L'Indonésie a adopté en octobre dernier un amendement à la loi relative à la protection des mineurs condamnant désormais les violeurs et les pédophiles à la castration chimique ou à la peine de mort.

En rappel. En septembre dernier, dans l'ouest de l'île de Sumatra, une jeune fille de 14 ans a été violée collectivement puis tuée par 4 jeunes hommes âgés de 16 à 23 ans. Cette affaire avait créé un véritable vent de révolte au sein de la population qui avait alors demandé au Gouvernement de renforcer la loi contre ces crimes.

Le Président Joko Widodo a donc répondu à cet appel en annonçant ce projet amendement. Soumis au vote du Parlement et après des mois de délibérations mouvementées, ce projet d'amendement a obtenu la majorité des votes pour.

Cette nouvelle loi prévoit ainsi une peine obligatoire de 10 ans de prison et permet aussi à l'appréciation du juge une condamnation du criminel au port d'une balise électronique, à la castration chimique ou à la peine de mort, selon la gravité de l'acte.

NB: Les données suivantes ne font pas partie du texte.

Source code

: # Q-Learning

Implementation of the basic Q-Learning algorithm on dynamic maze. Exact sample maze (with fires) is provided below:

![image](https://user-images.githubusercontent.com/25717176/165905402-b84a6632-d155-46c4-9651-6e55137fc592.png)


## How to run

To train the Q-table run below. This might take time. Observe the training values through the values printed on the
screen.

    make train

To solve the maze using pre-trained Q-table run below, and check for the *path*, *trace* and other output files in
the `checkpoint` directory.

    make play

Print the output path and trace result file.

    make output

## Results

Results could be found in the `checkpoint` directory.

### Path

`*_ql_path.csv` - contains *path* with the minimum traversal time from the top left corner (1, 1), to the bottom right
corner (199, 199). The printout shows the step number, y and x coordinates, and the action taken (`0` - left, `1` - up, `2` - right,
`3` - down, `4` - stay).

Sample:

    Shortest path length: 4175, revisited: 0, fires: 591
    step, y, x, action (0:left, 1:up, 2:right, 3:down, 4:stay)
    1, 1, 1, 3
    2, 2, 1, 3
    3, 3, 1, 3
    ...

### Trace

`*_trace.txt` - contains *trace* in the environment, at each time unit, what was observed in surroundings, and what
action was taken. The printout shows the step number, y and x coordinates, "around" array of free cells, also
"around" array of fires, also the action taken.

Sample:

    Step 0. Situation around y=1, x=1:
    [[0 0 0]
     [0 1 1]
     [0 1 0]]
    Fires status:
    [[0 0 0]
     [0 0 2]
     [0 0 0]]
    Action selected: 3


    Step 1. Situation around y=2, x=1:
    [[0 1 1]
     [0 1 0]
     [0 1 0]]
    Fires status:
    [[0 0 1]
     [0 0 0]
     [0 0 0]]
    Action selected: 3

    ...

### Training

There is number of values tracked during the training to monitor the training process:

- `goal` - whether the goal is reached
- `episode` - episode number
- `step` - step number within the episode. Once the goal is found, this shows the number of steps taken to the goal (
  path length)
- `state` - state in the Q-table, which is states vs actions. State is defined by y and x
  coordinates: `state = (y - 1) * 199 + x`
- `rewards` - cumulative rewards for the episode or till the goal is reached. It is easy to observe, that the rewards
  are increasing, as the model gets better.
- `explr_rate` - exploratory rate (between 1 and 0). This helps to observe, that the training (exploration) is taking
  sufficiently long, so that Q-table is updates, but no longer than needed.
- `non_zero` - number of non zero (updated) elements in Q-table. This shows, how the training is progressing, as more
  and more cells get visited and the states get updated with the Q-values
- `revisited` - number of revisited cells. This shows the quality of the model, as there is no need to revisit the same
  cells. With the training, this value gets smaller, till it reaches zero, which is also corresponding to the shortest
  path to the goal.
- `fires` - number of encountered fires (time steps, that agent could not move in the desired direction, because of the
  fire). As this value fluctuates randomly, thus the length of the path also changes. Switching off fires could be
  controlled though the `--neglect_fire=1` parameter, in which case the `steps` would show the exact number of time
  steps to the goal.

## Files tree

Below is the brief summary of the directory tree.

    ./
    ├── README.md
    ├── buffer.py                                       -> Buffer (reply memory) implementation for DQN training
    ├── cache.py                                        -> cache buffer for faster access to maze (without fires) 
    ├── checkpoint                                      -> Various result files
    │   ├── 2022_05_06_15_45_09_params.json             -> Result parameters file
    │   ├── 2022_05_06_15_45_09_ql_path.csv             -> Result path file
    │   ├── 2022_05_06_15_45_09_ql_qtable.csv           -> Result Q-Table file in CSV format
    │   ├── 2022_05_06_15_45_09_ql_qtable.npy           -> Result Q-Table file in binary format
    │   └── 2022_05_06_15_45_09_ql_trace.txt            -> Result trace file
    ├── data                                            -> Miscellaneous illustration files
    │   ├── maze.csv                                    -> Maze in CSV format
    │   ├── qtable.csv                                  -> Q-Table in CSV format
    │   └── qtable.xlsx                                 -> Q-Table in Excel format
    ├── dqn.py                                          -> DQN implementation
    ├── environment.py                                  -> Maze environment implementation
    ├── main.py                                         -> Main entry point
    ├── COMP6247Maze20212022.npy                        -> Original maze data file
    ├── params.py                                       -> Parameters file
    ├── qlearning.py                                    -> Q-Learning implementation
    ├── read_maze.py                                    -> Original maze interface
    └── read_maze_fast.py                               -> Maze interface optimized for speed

Les prévenus dans l'affaire du viol collectif et du meurtre de l'adolescente de 14 ans

Bien que cette loi eût obtenu la majorité des votes en sa faveur, elle divise le pays. Au sein même du Parlement comme du corps médical ou des organisations de défense des droits de l'Homme, certains estiment une trop grande sévérité de loi. Ils vont jusqu'à prendre la défense de la santé des criminels en avançant l'argument qu'en cas de castration chimique pratiquée trop jeune chez un jeune homme, celle-ci pourrait lui être fatale et vont presque jusqu'à inverser les rôles en mettant en avant les droits humains des criminels. Quant aux victimes, apparemment tant pis pour elles.

En parallèle, les 4 auteurs du viol collectif ont été condamnés, dont 3 à 20 ans de prison et le 4è, considéré comme l'instigateur du viol, à la peine de mort.

Quoi qu'il en soit, que l'on trouve ou non ce genre de loi trop sévère, il est réconfortant de constater qu'un pays se décide enfin à se ranger du côté des vraies victimes.

Donc, oui pour la castration chimique. En revanche, concernant la peine de mort, cela peut rester discutable.